Deixo aqui a opinião que lhe manifestei na conversa que trocámos, para que publicamente fique...

"Aparte tudo o resto, na verdade não me parece que a meu pai importasse a retirada da referência nas edições seguintes do "Levantado do chão". Penso que ele teria entendimento para saber que mais certo é não ter tido o autor grande coisa a ver com esse pormenor. Mais certo é terem sido opções de editores... Enfim..."

e mais...

"Aliás, há até um texto publicado por um amigo jornalista e escritor/poeta, que mora em Lisboa, que fala dessa cena da retirada da dedicatória das edições seguintes. Esse meu amigo deu ao texto o nome "Carta para os olhos tristes de Maria Belmira". Maria Belmira é o meu nome e nunca os meus olhos foram tristes por tais razões embora o sejam por tantas..."

O que digo acima tem não mais que a intenção de manifestar o que eu própria sinto a respeito de toda a "polémica" a que o assunto se prestou. E, como digo, penso muito seriamente que a meu pai não faria diferença. Ele sabia bem que não eram as palavras nas primeiras páginas de cada edição que faziam todo o sentido que fez em nós termos tido Saramago à nossa mesa nem a não existência delas faria que Saramago esquecesse essa passagem pelo convívio connosco.

Bem, adiante!...
Sabe do que tenho pena?!... que não tenha ouvido de meu pai as estórias de pescarias - também das caçadas - que contava e deliciavam quem o ouvia...

Um abraço muito agradecido por ter trazido aqui esta sua memória que também é minha pelo contexto ou parte dele.

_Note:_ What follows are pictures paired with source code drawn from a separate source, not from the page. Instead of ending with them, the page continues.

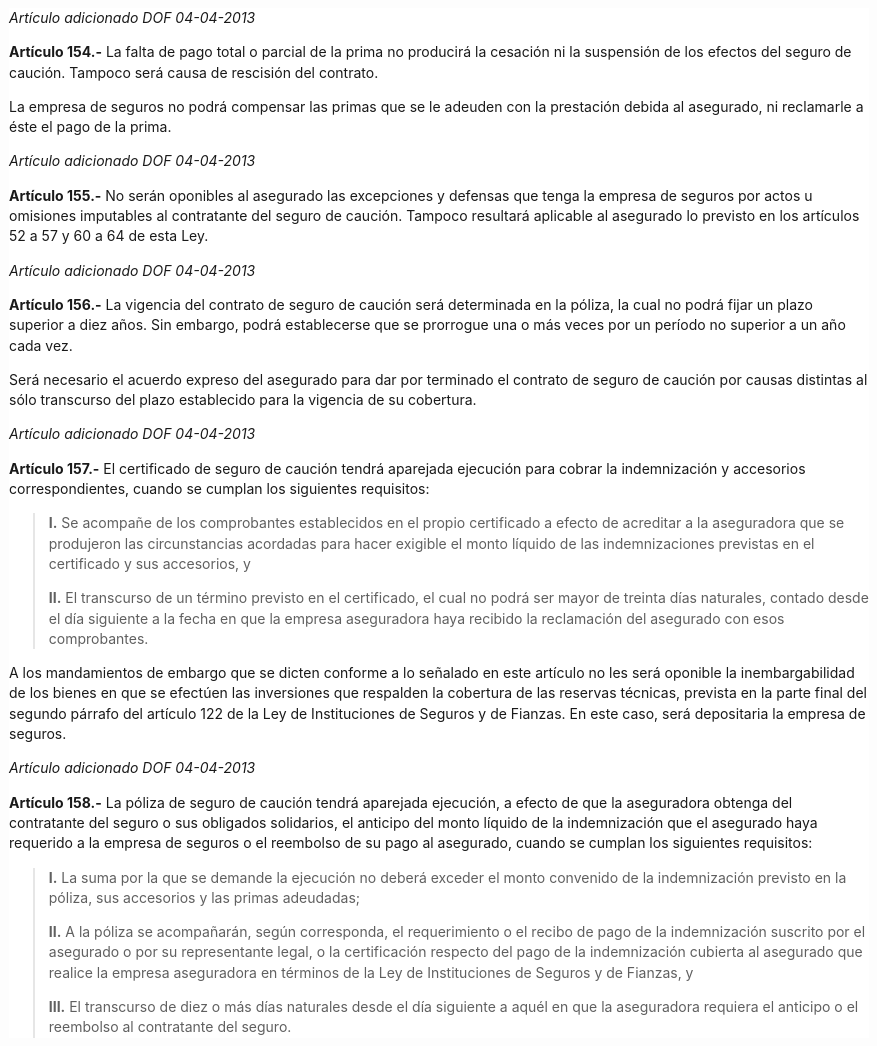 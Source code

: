 *Artículo adicionado DOF 04-04-2013*

**Artículo 154.-** La falta de pago total o parcial de la prima no producirá la cesación ni la suspensión de los efectos del seguro de caución. Tampoco será causa de rescisión del contrato.

La empresa de seguros no podrá compensar las primas que se le adeuden con la prestación debida al asegurado, ni reclamarle a éste el pago de la prima.

*Artículo adicionado DOF 04-04-2013*

**Artículo 155.-** No serán oponibles al asegurado las excepciones y defensas que tenga la empresa de seguros por actos u omisiones imputables al contratante del seguro de caución. Tampoco resultará aplicable al asegurado lo previsto en los artículos 52 a 57 y 60 a 64 de esta Ley.

*Artículo adicionado DOF 04-04-2013*

**Artículo 156.-** La vigencia del contrato de seguro de caución será determinada en la póliza, la cual no podrá fijar un plazo superior a diez años. Sin embargo, podrá establecerse que se prorrogue una o más veces por un período no superior a un año cada vez.

Será necesario el acuerdo expreso del asegurado para dar por terminado el contrato de seguro de caución por causas distintas al sólo transcurso del plazo establecido para la vigencia de su cobertura.

*Artículo adicionado DOF 04-04-2013*

**Artículo 157.-** El certificado de seguro de caución tendrá aparejada ejecución para cobrar la indemnización y accesorios correspondientes, cuando se cumplan los siguientes requisitos:

> **I.** Se acompañe de los comprobantes establecidos en el propio certificado a efecto de acreditar a la aseguradora que se produjeron las circunstancias acordadas para hacer exigible el monto líquido de las indemnizaciones previstas en el certificado y sus accesorios, y
>
> **II.** El transcurso de un término previsto en el certificado, el cual no podrá ser mayor de treinta días naturales, contado desde el día siguiente a la fecha en que la empresa aseguradora haya recibido la reclamación del asegurado con esos comprobantes.

A los mandamientos de embargo que se dicten conforme a lo señalado en este artículo no les será oponible la inembargabilidad de los bienes en que se efectúen las inversiones que respalden la cobertura de las reservas técnicas, prevista en la parte final del segundo párrafo del artículo 122 de la Ley de Instituciones de Seguros y de Fianzas. En este caso, será depositaria la empresa de seguros.

*Artículo adicionado DOF 04-04-2013*

**Artículo 158.-** La póliza de seguro de caución tendrá aparejada ejecución, a efecto de que la aseguradora obtenga del contratante del seguro o sus obligados solidarios, el anticipo del monto líquido de la indemnización que el asegurado haya requerido a la empresa de seguros o el reembolso de su pago al asegurado, cuando se cumplan los siguientes requisitos:

> **I.** La suma por la que se demande la ejecución no deberá exceder el monto convenido de la indemnización previsto en la póliza, sus accesorios y las primas adeudadas;
>
> **II.** A la póliza se acompañarán, según corresponda, el requerimiento o el recibo de pago de la indemnización suscrito por el asegurado o por su representante legal, o la certificación respecto del pago de la indemnización cubierta al asegurado que realice la empresa aseguradora en términos de la Ley de Instituciones de Seguros y de Fianzas, y
>
> **III.** El transcurso de diez o más días naturales desde el día siguiente a aquél en que la aseguradora requiera el anticipo o el reembolso al contratante del seguro.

Boas pescarias! Veja se consegue um dia destes fazer o que o meu pai tanto nos prometia quando nos "zangávamos" arranjando tantos peixes que ele trazia. Prometia ele que um dia haveria de arranjar um sítio onde os peixes se deixassem apanhar já arranjadinhos e prontinhos a fritar.

Victor Azevedo disse...

Maria Besuga, muito obrigado pelo amável comentário e pela pachorra que teve em me ler!
Lembrar o seu pai é situação bem agradável, não só pelo simpático convívio, como também porque ele integra e faz parte, adicionado a vários outros episódios então vividos, que me foram particularmente gratificantes em tempos passados.
Sobre a controvérsia pela dedicatória retirada, apraz-me registar a vossa modéstia bem estampada no vosso desvalorizar do caso e que é bem reveladora da estima, amizade e também apreço sentido por Saramago e também do prazer que tiveram em recebê-lo na vossa casa. O caso é passado e só me referi a ele porque o mesmo foi o que deu origem à minha descoberta pela vossa hospitalidade do sr. João para com o escritor.
Já quanto ás conversas que eventualmente pudesse ter tido sobre pescarias, recordo que elas sobre isso foram escassas e, vamos lá, é coisa bem justificável: ele teria receio que eu, com a minha muita sabedoria na pesca do achigã, lhe secasse de peixes as represas... eheh
Grato pela sua amável colaboração Maria Besuga, aceite um abraço!